To address a need at receiver, the Seahawks turned to a familiar face.
Less than two months after releasing Sidney Rice to free up salary cap space, the Seahawks agreed to terms Wednesday on a deal to bring the receiver back to Seattle.
Rice broke the news himself on Twitter, writing, “Aaayyyyooo 12s.. SEA you in a few.. IM COMIN’ HOME! #Seahawks #12thman #Round2.”
Round 2, as Rice put it, will come with different expectations than Rice’s first contract with Seattle. When Rice joined the Seahawks in 2011, he was the first big-money free agent signing for head coach Pete Carroll and general manager John Schneider, signing a five-year, $41 million deal. Back then Rice was brought to Seattle to be a bona fide No. 1 receiver, something similar to what he was in Minnesota in 2009 when he caught 83 passes for 1,312 yards and eight touchdowns.
Now, Rice, 27, will still try to be a productive receiver, but he’s also hoping to simply prove he can stay healthy having missed the second half of last season, as well as seven games in 2011. Since that highly productive 2009 season, Rice has missed significant time because of hip and knee injuries, as well as multiple concussions. He also had surgery on both shoulders after concussions ended his 2011 season early, but he played in all 16 games in 2012, putting up his best numbers as a Seahawk with 50 catches for 748 yards and seven touchdowns.
While far from a sure thing, Rice’s return to Seattle is hardly surprising. Shortly after he and Red Bryant were released, head coach Pete Carroll left the door open to a return for the two cap casualties, saying, “”maybe we have a chance to get them back, maybe we don’t. We’ll have to wait and see.”
While Bryant was quickly snatched up by Jacksonville, Rice, who is coming off a torn ACL that ended his 2013 season in October, did not immediately find a suitor. With Rice receiving clearance Monday to resume football activities, teams began showing interest this week. Rice visited the New York Jets Wednesday, but ultimately he decided to stay in Seattle.
Several of Rice’s teammates expressed their happiness at the news on Twitter, including quarterback Russell Wilson, who wrote, “YESSSSSSSSSSS!!!!!!! @sidneyrice.”
The Seahawks released Rice to save $7.5 million in cap space, but Carroll has always raved about Rice’s ability, and presuming this contract — reportedly a one-year deal — is worth significantly less than his previous one, he could represent a bargain for Seattle if he can stay healthy.

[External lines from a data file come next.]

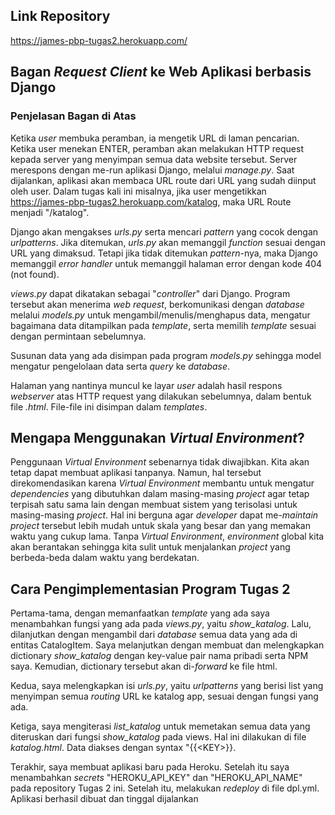 ## Link Repository
https://james-pbp-tugas2.herokuapp.com/

## Bagan *Request Client* ke Web Aplikasi berbasis Django



### Penjelasan Bagan di Atas
Ketika *user* membuka peramban, ia mengetik URL di laman pencarian. Ketika user menekan ENTER, peramban akan melakukan HTTP request kepada server yang menyimpan semua data website tersebut. Server merespons dengan me-run aplikasi Django, melalui *manage.py*. Saat dijalankan, aplikasi akan membaca URL route dari URL yang sudah diinput oleh user. Dalam tugas kali ini misalnya, jika user mengetikkan https://james-pbp-tugas2.herokuapp.com/katalog, maka URL Route menjadi "/katalog".

Django akan mengakses *urls.py* serta mencari *pattern* yang cocok dengan *urlpatterns*. Jika ditemukan, *urls.py* akan memanggil *function* sesuai dengan URL yang dimaksud. Tetapi jika tidak ditemukan *pattern*-nya, maka Django memanggil *error handler* untuk memanggil halaman error dengan kode 404 (not found).

*views.py* dapat dikatakan sebagai "*controller*" dari Django. Program tersebut akan menerima *web request*, berkomunikasi dengan *database* melalui *models.py* untuk mengambil/menulis/menghapus data, mengatur bagaimana data ditampilkan pada *template*, serta memilih *template* sesuai dengan permintaan sebelumnya.

Susunan data yang ada disimpan pada program *models.py* sehingga model mengatur pengelolaan data serta *query* ke *database*.

Halaman yang nantinya muncul ke layar *user* adalah hasil respons *webserver* atas HTTP request yang dilakukan sebelumnya, dalam bentuk file *.html*. File-file ini disimpan dalam *templates*.

## Mengapa Menggunakan *Virtual Environment*?
Penggunaan *Virtual Environment* sebenarnya tidak diwajibkan. Kita akan tetap dapat membuat aplikasi tanpanya. Namun, hal tersebut direkomendasikan karena *Virtual Environment* membantu untuk mengatur *dependencies* yang dibutuhkan dalam masing-masing *project* agar tetap terpisah satu sama lain dengan membuat sistem yang terisolasi untuk masing-masing *project*. Hal ini berguna agar *developer* dapat me-*maintain* *project* tersebut lebih mudah untuk skala yang besar dan yang memakan waktu yang cukup lama. Tanpa *Virtual Environment*, *environment* global kita akan berantakan sehingga kita sulit untuk menjalankan *project* yang berbeda-beda dalam waktu yang berdekatan.

## Cara Pengimplementasian Program Tugas 2
Pertama-tama, dengan memanfaatkan *template* yang ada saya menambahkan fungsi yang ada pada *views.py*, yaitu *show_katalog*. Lalu, dilanjutkan dengan mengambil dari *database* semua data yang ada di entitas CatalogItem. Saya melanjutkan dengan membuat dan melengkapkan dictionary *show_katalog* dengan key-value pair nama pribadi serta NPM saya. Kemudian, dictionary tersebut akan di-*forward* ke file html.

Kedua, saya melengkapkan isi *urls.py*, yaitu *urlpatterns* yang berisi list yang menyimpan semua *routing* URL ke katalog app, sesuai dengan fungsi yang ada. 

Ketiga, saya mengiterasi *list_katalog* untuk memetakan semua data yang diteruskan dari fungsi *show_katalog* pada views. Hal ini dilakukan di file *katalog.html*. Data diakses dengan syntax "{{\<KEY>}}.

Terakhir, saya membuat aplikasi baru pada Heroku. Setelah itu saya menambahkan *secrets* "HEROKU_API_KEY" dan "HEROKU_API_NAME" pada repository Tugas 2 ini. Setelah itu, melakukan *redeploy* di file dpl.yml. Aplikasi berhasil dibuat dan tinggal dijalankan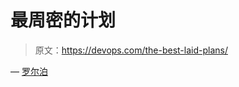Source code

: # 最周密的计划

> 原文：<https://devops.com/the-best-laid-plans/>

— [罗尔泊](https://devops.com/author/breselman/)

And yes, that’s a big “if,” but if Rice is healthy, the Seahawks would be adding a productive pass catcher after losing last year’s leading receiver, Golden Tate, in free agency. At 6-foot-4, Rice also give the Seahawks needed height to a unit that, while very productive without him during a Super Bowl run, lacked size without him. Prior to Rice’s signing, Seattle’s receiving corps did not include a player over 6-foot-2 who had played a down in the NFL (Seattle did add 6-5 receiver Chris Matthews, who spent the last two seasons in the CFL).